# Task objective
Transcribe every record as it stands and set the images aside.

# Dataset records
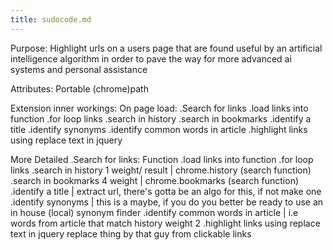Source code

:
 ```yaml
---
title: sudocode.md
---
```

Purpose:
Highlight urls on a users page that are found useful by an artificial intelligence algorithm in order to pave the way for more advanced ai systems and personal assistance

Attributes:
Portable (chrome)path 

Extension inner workings:
On page load:
.Search for links
.load links into function
.for loop links
.search in history
.search in bookmarks
.identify a title
.identify synonyms
.identify common words in article
.highlight links using replace text in jquery

More Detailed
.Search for links:
Function
.load links into function
.for loop links
.search in history 1 weight/ result
| chrome.history (search function)
.search in bookmarks 4 weight
| chrome.bookmarks (search function)
.identify a title
| extract url, there's gotta be an algo for this, if not make one
.identify synonyms
| this is a maybe, if you do you better be ready to use an in house (local) synonym finder
.identify common words in article
| i.e words from article that match history weight 2
.highlight links using replace text in jquery
	replace thing by that guy from clickable links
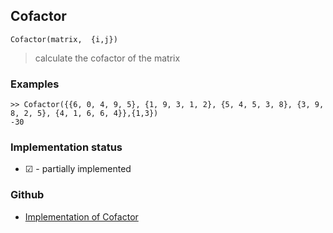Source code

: ## Cofactor

```
Cofactor(matrix,  {i,j})
```

> calculate the cofactor of the matrix


### Examples

```
>> Cofactor({{6, 0, 4, 9, 5}, {1, 9, 3, 1, 2}, {5, 4, 5, 3, 8}, {3, 9, 8, 2, 5}, {4, 1, 6, 6, 4}},{1,3})
-30
```






### Implementation status

* &#x2611; - partially implemented

### Github

* [Implementation of Cofactor](https://github.com/axkr/symja_android_library/blob/master/symja_android_library/matheclipse-core/src/main/java/org/matheclipse/core/builtin/LinearAlgebra.java#L1229) 

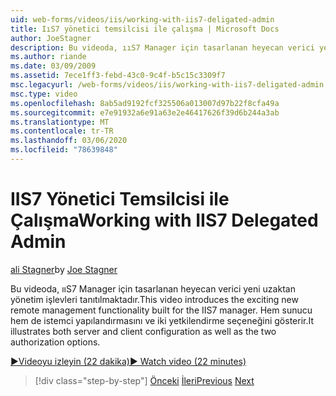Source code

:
 ```yaml
---
uid: web-forms/videos/iis/working-with-iis7-deligated-admin
title: IıS7 yönetici temsilcisi ile çalışma | Microsoft Docs
author: JoeStagner
description: Bu videoda, ııS7 Manager için tasarlanan heyecan verici yeni uzaktan yönetim işlevleri tanıtılmaktadır. Hem sunucu hem de istemci yapılandırmasını bu şekilde gösterir...
ms.author: riande
ms.date: 03/09/2009
ms.assetid: 7ece1ff3-febd-43c0-9c4f-b5c15c3309f7
msc.legacyurl: /web-forms/videos/iis/working-with-iis7-deligated-admin
msc.type: video
ms.openlocfilehash: 8ab5ad9192fcf325506a013007d97b22f8cfa49a
ms.sourcegitcommit: e7e91932a6e91a63e2e46417626f39d6b244a3ab
ms.translationtype: MT
ms.contentlocale: tr-TR
ms.lasthandoff: 03/06/2020
ms.locfileid: "78639848"
---
```

# <a name="working-with-iis7-delegated-admin"></a><span data-ttu-id="e4a54-104">IIS7 Yönetici Temsilcisi ile Çalışma</span><span class="sxs-lookup"><span data-stu-id="e4a54-104">Working with IIS7 Delegated Admin</span></span>

<span data-ttu-id="e4a54-105">[ali Stagner](https://github.com/JoeStagner)</span><span class="sxs-lookup"><span data-stu-id="e4a54-105">by [Joe Stagner](https://github.com/JoeStagner)</span></span>

<span data-ttu-id="e4a54-106">Bu videoda, ııS7 Manager için tasarlanan heyecan verici yeni uzaktan yönetim işlevleri tanıtılmaktadır.</span><span class="sxs-lookup"><span data-stu-id="e4a54-106">This video introduces the exciting new remote management functionality built for the IIS7 manager.</span></span> <span data-ttu-id="e4a54-107">Hem sunucu hem de istemci yapılandırmasını ve iki yetkilendirme seçeneğini gösterir.</span><span class="sxs-lookup"><span data-stu-id="e4a54-107">It illustrates both server and client configuration as well as the two authorization options.</span></span>

[<span data-ttu-id="e4a54-108">&#9654;Videoyu izleyin (22 dakika)</span><span class="sxs-lookup"><span data-stu-id="e4a54-108">&#9654; Watch video (22 minutes)</span></span>](https://channel9.msdn.com/Blogs/ASP-NET-Site-Videos/working-with-iis7-deligated-admin)

> [!div class="step-by-step"]
> <span data-ttu-id="e4a54-109">[Önceki](developing-and-deploying-in-a-shared-hosting.md)
> [İleri](feature-specific-delegated-management.md)</span><span class="sxs-lookup"><span data-stu-id="e4a54-109">[Previous](developing-and-deploying-in-a-shared-hosting.md)
[Next](feature-specific-delegated-management.md)</span></span>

# Reply
Source code

:
 ```yaml
---
title: sudocode.md
---
```

Purpose:
Highlight urls on a users page that are found useful by an artificial intelligence algorithm in order to pave the way for more advanced ai systems and personal assistance

Attributes:
Portable (chrome)path 

Extension inner workings:
On page load:
.Search for links
.load links into function
.for loop links
.search in history
.search in bookmarks
.identify a title
.identify synonyms
.identify common words in article
.highlight links using replace text in jquery

More Detailed
.Search for links:
Function
.load links into function
.for loop links
.search in history 1 weight/ result
| chrome.history (search function)
.search in bookmarks 4 weight
| chrome.bookmarks (search function)
.identify a title
| extract url, there's gotta be an algo for this, if not make one
.identify synonyms
| this is a maybe, if you do you better be ready to use an in house (local) synonym finder
.identify common words in article
| i.e words from article that match history weight 2
.highlight links using replace text in jquery
	replace thing by that guy from clickable links
Source code

: ## Cofactor

```
Cofactor(matrix,  {i,j})
```

> calculate the cofactor of the matrix


### Examples

```
>> Cofactor({{6, 0, 4, 9, 5}, {1, 9, 3, 1, 2}, {5, 4, 5, 3, 8}, {3, 9, 8, 2, 5}, {4, 1, 6, 6, 4}},{1,3})
-30
```






### Implementation status

* &#x2611; - partially implemented

### Github

* [Implementation of Cofactor](https://github.com/axkr/symja_android_library/blob/master/symja_android_library/matheclipse-core/src/main/java/org/matheclipse/core/builtin/LinearAlgebra.java#L1229) 

Source code

:
 ```yaml
---
uid: web-forms/videos/iis/working-with-iis7-deligated-admin
title: IıS7 yönetici temsilcisi ile çalışma | Microsoft Docs
author: JoeStagner
description: Bu videoda, ııS7 Manager için tasarlanan heyecan verici yeni uzaktan yönetim işlevleri tanıtılmaktadır. Hem sunucu hem de istemci yapılandırmasını bu şekilde gösterir...
ms.author: riande
ms.date: 03/09/2009
ms.assetid: 7ece1ff3-febd-43c0-9c4f-b5c15c3309f7
msc.legacyurl: /web-forms/videos/iis/working-with-iis7-deligated-admin
msc.type: video
ms.openlocfilehash: 8ab5ad9192fcf325506a013007d97b22f8cfa49a
ms.sourcegitcommit: e7e91932a6e91a63e2e46417626f39d6b244a3ab
ms.translationtype: MT
ms.contentlocale: tr-TR
ms.lasthandoff: 03/06/2020
ms.locfileid: "78639848"
---
```

# <a name="working-with-iis7-delegated-admin"></a><span data-ttu-id="e4a54-104">IIS7 Yönetici Temsilcisi ile Çalışma</span><span class="sxs-lookup"><span data-stu-id="e4a54-104">Working with IIS7 Delegated Admin</span></span>

<span data-ttu-id="e4a54-105">[ali Stagner](https://github.com/JoeStagner)</span><span class="sxs-lookup"><span data-stu-id="e4a54-105">by [Joe Stagner](https://github.com/JoeStagner)</span></span>

<span data-ttu-id="e4a54-106">Bu videoda, ııS7 Manager için tasarlanan heyecan verici yeni uzaktan yönetim işlevleri tanıtılmaktadır.</span><span class="sxs-lookup"><span data-stu-id="e4a54-106">This video introduces the exciting new remote management functionality built for the IIS7 manager.</span></span> <span data-ttu-id="e4a54-107">Hem sunucu hem de istemci yapılandırmasını ve iki yetkilendirme seçeneğini gösterir.</span><span class="sxs-lookup"><span data-stu-id="e4a54-107">It illustrates both server and client configuration as well as the two authorization options.</span></span>

[<span data-ttu-id="e4a54-108">&#9654;Videoyu izleyin (22 dakika)</span><span class="sxs-lookup"><span data-stu-id="e4a54-108">&#9654; Watch video (22 minutes)</span></span>](https://channel9.msdn.com/Blogs/ASP-NET-Site-Videos/working-with-iis7-deligated-admin)

> [!div class="step-by-step"]
> <span data-ttu-id="e4a54-109">[Önceki](developing-and-deploying-in-a-shared-hosting.md)
> [İleri](feature-specific-delegated-management.md)</span><span class="sxs-lookup"><span data-stu-id="e4a54-109">[Previous](developing-and-deploying-in-a-shared-hosting.md)
[Next](feature-specific-delegated-management.md)</span></span>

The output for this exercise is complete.